Leave out the pictures and set down the rest of the listing below word for word.

Top of Exercise data

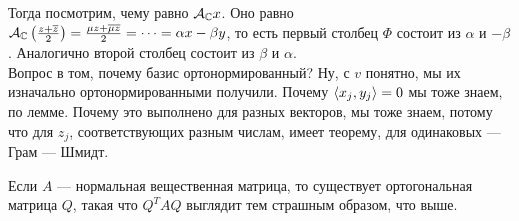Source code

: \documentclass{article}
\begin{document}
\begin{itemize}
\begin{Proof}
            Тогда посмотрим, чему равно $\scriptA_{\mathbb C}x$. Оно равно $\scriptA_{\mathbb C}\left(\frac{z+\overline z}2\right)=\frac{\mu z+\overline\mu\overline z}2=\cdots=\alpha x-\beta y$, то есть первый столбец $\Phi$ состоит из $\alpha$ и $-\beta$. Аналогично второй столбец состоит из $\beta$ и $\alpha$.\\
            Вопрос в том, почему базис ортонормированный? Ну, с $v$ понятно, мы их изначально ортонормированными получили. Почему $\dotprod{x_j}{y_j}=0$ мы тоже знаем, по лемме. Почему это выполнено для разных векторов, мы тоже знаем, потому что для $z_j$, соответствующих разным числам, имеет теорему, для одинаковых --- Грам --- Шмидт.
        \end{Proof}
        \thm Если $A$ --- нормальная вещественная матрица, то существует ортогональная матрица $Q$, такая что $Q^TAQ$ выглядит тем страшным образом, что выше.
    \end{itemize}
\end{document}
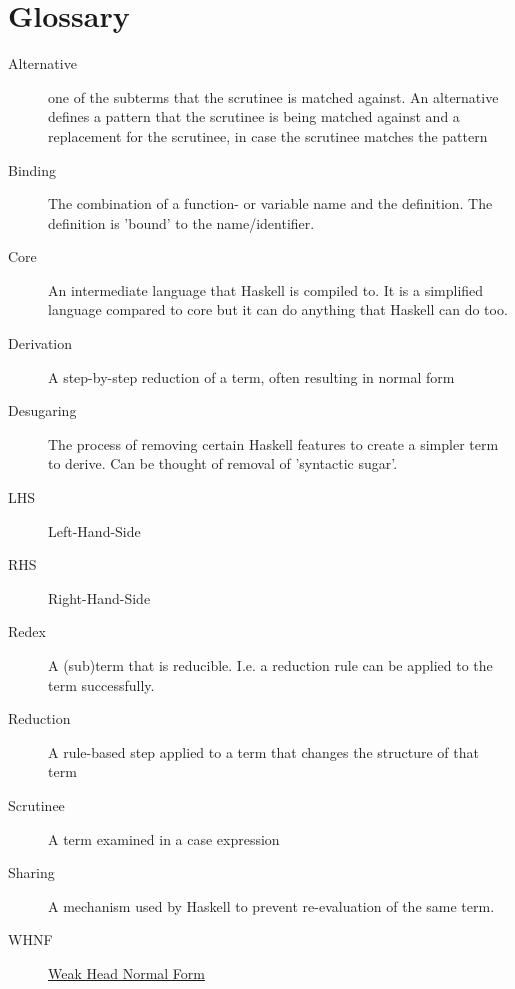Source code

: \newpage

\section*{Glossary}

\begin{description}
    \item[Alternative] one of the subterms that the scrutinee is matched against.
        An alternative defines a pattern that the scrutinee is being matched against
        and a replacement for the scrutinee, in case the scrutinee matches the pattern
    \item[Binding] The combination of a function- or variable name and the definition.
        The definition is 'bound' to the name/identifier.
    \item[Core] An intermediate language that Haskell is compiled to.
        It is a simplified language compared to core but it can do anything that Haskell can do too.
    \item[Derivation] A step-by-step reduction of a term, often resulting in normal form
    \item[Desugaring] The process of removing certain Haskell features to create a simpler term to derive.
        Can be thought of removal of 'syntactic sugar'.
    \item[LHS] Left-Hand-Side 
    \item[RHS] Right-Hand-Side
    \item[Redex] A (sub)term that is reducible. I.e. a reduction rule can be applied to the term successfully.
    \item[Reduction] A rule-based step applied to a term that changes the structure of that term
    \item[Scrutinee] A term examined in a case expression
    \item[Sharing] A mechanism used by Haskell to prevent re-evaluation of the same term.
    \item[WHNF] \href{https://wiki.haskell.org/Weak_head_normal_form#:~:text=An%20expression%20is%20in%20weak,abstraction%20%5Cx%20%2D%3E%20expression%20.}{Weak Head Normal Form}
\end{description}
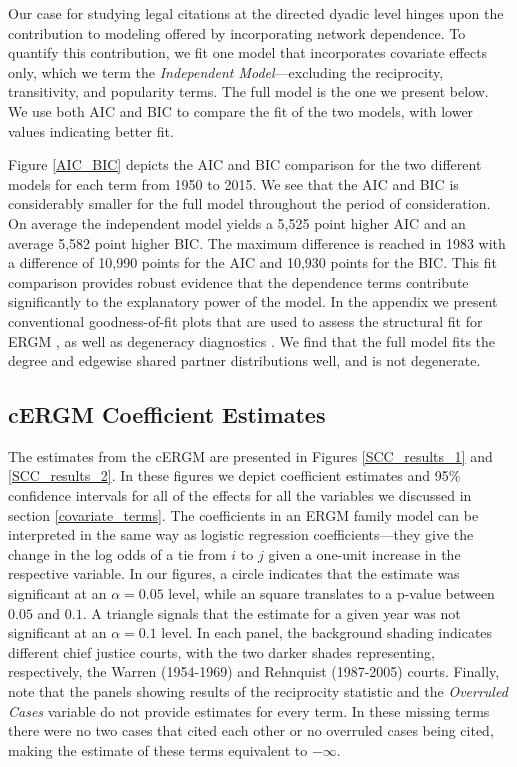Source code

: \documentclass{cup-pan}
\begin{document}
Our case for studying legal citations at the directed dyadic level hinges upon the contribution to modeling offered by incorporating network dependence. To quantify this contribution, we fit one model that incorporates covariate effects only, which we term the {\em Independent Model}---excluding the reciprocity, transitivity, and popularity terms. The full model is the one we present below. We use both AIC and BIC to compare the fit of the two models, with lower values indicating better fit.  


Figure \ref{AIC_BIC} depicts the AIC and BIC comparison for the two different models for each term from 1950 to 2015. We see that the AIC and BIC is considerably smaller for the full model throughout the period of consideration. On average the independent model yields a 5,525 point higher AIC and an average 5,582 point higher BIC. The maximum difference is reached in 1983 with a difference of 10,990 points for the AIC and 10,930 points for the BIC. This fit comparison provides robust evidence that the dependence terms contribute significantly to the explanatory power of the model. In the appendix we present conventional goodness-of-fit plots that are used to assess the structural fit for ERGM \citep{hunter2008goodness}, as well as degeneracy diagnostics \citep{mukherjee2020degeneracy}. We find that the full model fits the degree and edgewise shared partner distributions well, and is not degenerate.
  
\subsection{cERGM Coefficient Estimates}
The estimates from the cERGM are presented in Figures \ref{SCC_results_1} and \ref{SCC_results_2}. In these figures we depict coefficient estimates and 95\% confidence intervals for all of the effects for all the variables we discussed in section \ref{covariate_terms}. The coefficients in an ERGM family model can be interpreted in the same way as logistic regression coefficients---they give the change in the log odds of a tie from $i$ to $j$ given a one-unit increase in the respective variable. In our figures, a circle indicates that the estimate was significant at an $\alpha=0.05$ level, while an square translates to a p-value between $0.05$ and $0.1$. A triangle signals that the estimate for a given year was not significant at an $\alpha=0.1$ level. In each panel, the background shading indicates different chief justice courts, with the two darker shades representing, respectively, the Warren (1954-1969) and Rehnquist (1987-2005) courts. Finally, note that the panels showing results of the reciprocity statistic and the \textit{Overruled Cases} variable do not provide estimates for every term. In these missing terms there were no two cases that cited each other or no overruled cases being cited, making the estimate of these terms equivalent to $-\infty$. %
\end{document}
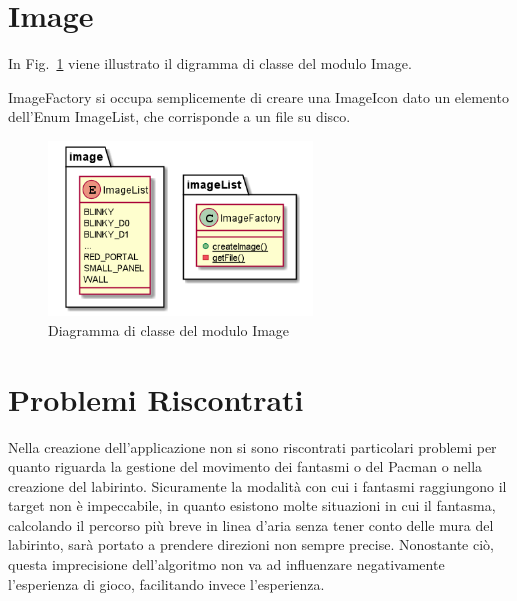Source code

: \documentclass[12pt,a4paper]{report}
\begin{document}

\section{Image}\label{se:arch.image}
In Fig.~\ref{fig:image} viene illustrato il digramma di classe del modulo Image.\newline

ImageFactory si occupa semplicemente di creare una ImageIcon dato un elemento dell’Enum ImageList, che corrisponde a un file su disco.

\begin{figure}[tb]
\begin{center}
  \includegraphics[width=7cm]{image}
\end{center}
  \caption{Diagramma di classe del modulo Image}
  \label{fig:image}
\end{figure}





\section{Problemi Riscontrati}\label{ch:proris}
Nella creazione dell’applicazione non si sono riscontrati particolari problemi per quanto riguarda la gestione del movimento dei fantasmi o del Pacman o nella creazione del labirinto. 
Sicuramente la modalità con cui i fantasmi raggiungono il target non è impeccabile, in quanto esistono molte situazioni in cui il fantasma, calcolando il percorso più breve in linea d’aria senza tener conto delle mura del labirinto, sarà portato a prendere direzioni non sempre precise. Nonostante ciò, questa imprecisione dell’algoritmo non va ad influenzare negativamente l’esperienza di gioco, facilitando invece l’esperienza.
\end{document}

Bottom of Exercise data

Final answer ::
Source code

: \documentclass{article}
\begin{document}
\begin{itemize}
\begin{Proof}
            Тогда посмотрим, чему равно $\scriptA_{\mathbb C}x$. Оно равно $\scriptA_{\mathbb C}\left(\frac{z+\overline z}2\right)=\frac{\mu z+\overline\mu\overline z}2=\cdots=\alpha x-\beta y$, то есть первый столбец $\Phi$ состоит из $\alpha$ и $-\beta$. Аналогично второй столбец состоит из $\beta$ и $\alpha$.\\
            Вопрос в том, почему базис ортонормированный? Ну, с $v$ понятно, мы их изначально ортонормированными получили. Почему $\dotprod{x_j}{y_j}=0$ мы тоже знаем, по лемме. Почему это выполнено для разных векторов, мы тоже знаем, потому что для $z_j$, соответствующих разным числам, имеет теорему, для одинаковых --- Грам --- Шмидт.
        \end{Proof}
        \thm Если $A$ --- нормальная вещественная матрица, то существует ортогональная матрица $Q$, такая что $Q^TAQ$ выглядит тем страшным образом, что выше.
    \end{itemize}
\end{document}
Source code

: \newpage

\section*{Glossary}

\begin{description}
    \item[Alternative] one of the subterms that the scrutinee is matched against.
        An alternative defines a pattern that the scrutinee is being matched against
        and a replacement for the scrutinee, in case the scrutinee matches the pattern
    \item[Binding] The combination of a function- or variable name and the definition.
        The definition is 'bound' to the name/identifier.
    \item[Core] An intermediate language that Haskell is compiled to.
        It is a simplified language compared to core but it can do anything that Haskell can do too.
    \item[Derivation] A step-by-step reduction of a term, often resulting in normal form
    \item[Desugaring] The process of removing certain Haskell features to create a simpler term to derive.
        Can be thought of removal of 'syntactic sugar'.
    \item[LHS] Left-Hand-Side 
    \item[RHS] Right-Hand-Side
    \item[Redex] A (sub)term that is reducible. I.e. a reduction rule can be applied to the term successfully.
    \item[Reduction] A rule-based step applied to a term that changes the structure of that term
    \item[Scrutinee] A term examined in a case expression
    \item[Sharing] A mechanism used by Haskell to prevent re-evaluation of the same term.
    \item[WHNF] \href{https://wiki.haskell.org/Weak_head_normal_form#:~:text=An%20expression%20is%20in%20weak,abstraction%20%5Cx%20%2D%3E%20expression%20.}{Weak Head Normal Form}
\end{description}
Source code

: \documentclass{cup-pan}
\begin{document}
Our case for studying legal citations at the directed dyadic level hinges upon the contribution to modeling offered by incorporating network dependence. To quantify this contribution, we fit one model that incorporates covariate effects only, which we term the {\em Independent Model}---excluding the reciprocity, transitivity, and popularity terms. The full model is the one we present below. We use both AIC and BIC to compare the fit of the two models, with lower values indicating better fit.  


Figure \ref{AIC_BIC} depicts the AIC and BIC comparison for the two different models for each term from 1950 to 2015. We see that the AIC and BIC is considerably smaller for the full model throughout the period of consideration. On average the independent model yields a 5,525 point higher AIC and an average 5,582 point higher BIC. The maximum difference is reached in 1983 with a difference of 10,990 points for the AIC and 10,930 points for the BIC. This fit comparison provides robust evidence that the dependence terms contribute significantly to the explanatory power of the model. In the appendix we present conventional goodness-of-fit plots that are used to assess the structural fit for ERGM \citep{hunter2008goodness}, as well as degeneracy diagnostics \citep{mukherjee2020degeneracy}. We find that the full model fits the degree and edgewise shared partner distributions well, and is not degenerate.
  
\subsection{cERGM Coefficient Estimates}
The estimates from the cERGM are presented in Figures \ref{SCC_results_1} and \ref{SCC_results_2}. In these figures we depict coefficient estimates and 95\% confidence intervals for all of the effects for all the variables we discussed in section \ref{covariate_terms}. The coefficients in an ERGM family model can be interpreted in the same way as logistic regression coefficients---they give the change in the log odds of a tie from $i$ to $j$ given a one-unit increase in the respective variable. In our figures, a circle indicates that the estimate was significant at an $\alpha=0.05$ level, while an square translates to a p-value between $0.05$ and $0.1$. A triangle signals that the estimate for a given year was not significant at an $\alpha=0.1$ level. In each panel, the background shading indicates different chief justice courts, with the two darker shades representing, respectively, the Warren (1954-1969) and Rehnquist (1987-2005) courts. Finally, note that the panels showing results of the reciprocity statistic and the \textit{Overruled Cases} variable do not provide estimates for every term. In these missing terms there were no two cases that cited each other or no overruled cases being cited, making the estimate of these terms equivalent to $-\infty$. %
\end{document}
Source code

: \documentclass[12pt,a4paper]{report}
\begin{document}

\section{Image}\label{se:arch.image}
In Fig.~\ref{fig:image} viene illustrato il digramma di classe del modulo Image.\newline

ImageFactory si occupa semplicemente di creare una ImageIcon dato un elemento dell’Enum ImageList, che corrisponde a un file su disco.

\begin{figure}[tb]
\begin{center}
  \includegraphics[width=7cm]{image}
\end{center}
  \caption{Diagramma di classe del modulo Image}
  \label{fig:image}
\end{figure}





\section{Problemi Riscontrati}\label{ch:proris}
Nella creazione dell’applicazione non si sono riscontrati particolari problemi per quanto riguarda la gestione del movimento dei fantasmi o del Pacman o nella creazione del labirinto. 
Sicuramente la modalità con cui i fantasmi raggiungono il target non è impeccabile, in quanto esistono molte situazioni in cui il fantasma, calcolando il percorso più breve in linea d’aria senza tener conto delle mura del labirinto, sarà portato a prendere direzioni non sempre precise. Nonostante ciò, questa imprecisione dell’algoritmo non va ad influenzare negativamente l’esperienza di gioco, facilitando invece l’esperienza.
\end{document}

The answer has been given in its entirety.